Andrea Alberti

Personal information
- Date of birth: 15 January 1985 (age 41)
- Place of birth: Desenzano del Garda, Italy
- Height: 1.85 m (6 ft 1 in)
- Position: Striker

Team information
- Current team: Orceana

Senior career*
- Years: Team / Apps / (Gls)
- 2002–2008: Brescia / 19 / (0)
- 2004: → Cesena (loan) / 5 / (0)
- 2005: → Sambenedettese (loan) / 5 / (0)
- 2007–2008: → Virtus Lanciano (loan) / 20 / (4)
- 2008–2011: Monza / 16 / (0)
- 2011–2012: Prato / 17 / (4)
- 2013: Mantova / 1 / (0)
- 2013: Sambonifacese
- 2014–: Orceana

International career
- 2001: Italy U-15 / 1 / (0)
- 2001: Italy U-17 / 2 / (2)
- 2003: Italy U-18 / 2 / (1)
- 2003–2004: Italy U-19 / 13 / (9)
- 2004–2005: Italy U-20 / 4 / (1)

= Andrea Alberti =

Italian footballer (born 1985)

Andrea Alberti (born 15 January 1985 in Desenzano del Garda) is a professional Italian football player who plays as a forward for Orceana.

==Club career==
===Early career===
Alberti played 3 games in Serie A for Brescia Calcio during the 2002–03 season.

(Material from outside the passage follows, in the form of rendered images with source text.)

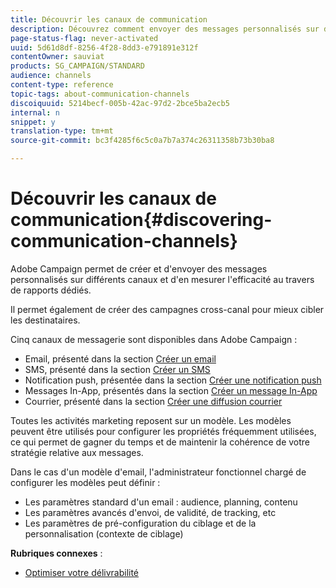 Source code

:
 ```yaml
---
title: Découvrir les canaux de communication
description: Découvrez comment envoyer des messages personnalisés sur divers canaux et créer des campagnes cross-canal pour mieux cibler vos destinataires.
page-status-flag: never-activated
uuid: 5d61d8df-8256-4f28-8dd3-e791891e312f
contentOwner: sauviat
products: SG_CAMPAIGN/STANDARD
audience: channels
content-type: reference
topic-tags: about-communication-channels
discoiquuid: 5214becf-005b-42ac-97d2-2bce5ba2ecb5
internal: n
snippet: y
translation-type: tm+mt
source-git-commit: bc3f4285f6c5c0a7b7a374c26311358b73b30ba8

---
```



# Découvrir les canaux de communication{#discovering-communication-channels}

Adobe Campaign permet de créer et d&#39;envoyer des messages personnalisés sur différents canaux et d&#39;en mesurer l&#39;efficacité au travers de rapports dédiés.

Il permet également de créer des campagnes cross-canal pour mieux cibler les destinataires.

Cinq canaux de messagerie sont disponibles dans Adobe Campaign :

* Email, présenté dans la section [Créer un email](../../channels/using/about-emails.md)
* SMS, présenté dans la section [Créer un SMS](../../channels/using/about-sms-messages.md)
* Notification push, présentée dans la section [Créer une notification push](../../channels/using/about-push-notifications.md)
* Messages In-App, présentés dans la section [Créer un message In-App](../../channels/using/about-in-app-messaging.md)
* Courrier, présenté dans la section [Créer une diffusion courrier](../../channels/using/about-direct-mail.md)

Toutes les activités marketing reposent sur un modèle. Les modèles peuvent être utilisés pour configurer les propriétés fréquemment utilisées, ce qui permet de gagner du temps et de maintenir la cohérence de votre stratégie relative aux messages.

Dans le cas d&#39;un modèle d&#39;email, l&#39;administrateur fonctionnel chargé de configurer les modèles peut définir :

* Les paramètres standard d&#39;un email : audience, planning, contenu
* Les paramètres avancés d&#39;envoi, de validité, de tracking, etc
* Les paramètres de pré-configuration du ciblage et de la personnalisation (contexte de ciblage)

**Rubriques connexes** :

* [Optimiser votre délivrabilité](../../sending/using/about-deliverability.md)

===Italian football scandal===
On 18 June 2012, Alberti was banned for 3-years and 6-months due to 2011–12 Italian football scandal. His appeal was accepted by Tribunale Nazionale di Arbitrato per lo Sport (TNAS) of CONI in December 2012, which Alberti's ban was canceled.

===Mantova===
On 7 June 2013 Alberti was signed by Mantova F.C. He was released on 5 December.

==International career==
Alberti represented Italy U–19 at the 2004 UEFA European Under-19 Football Championship.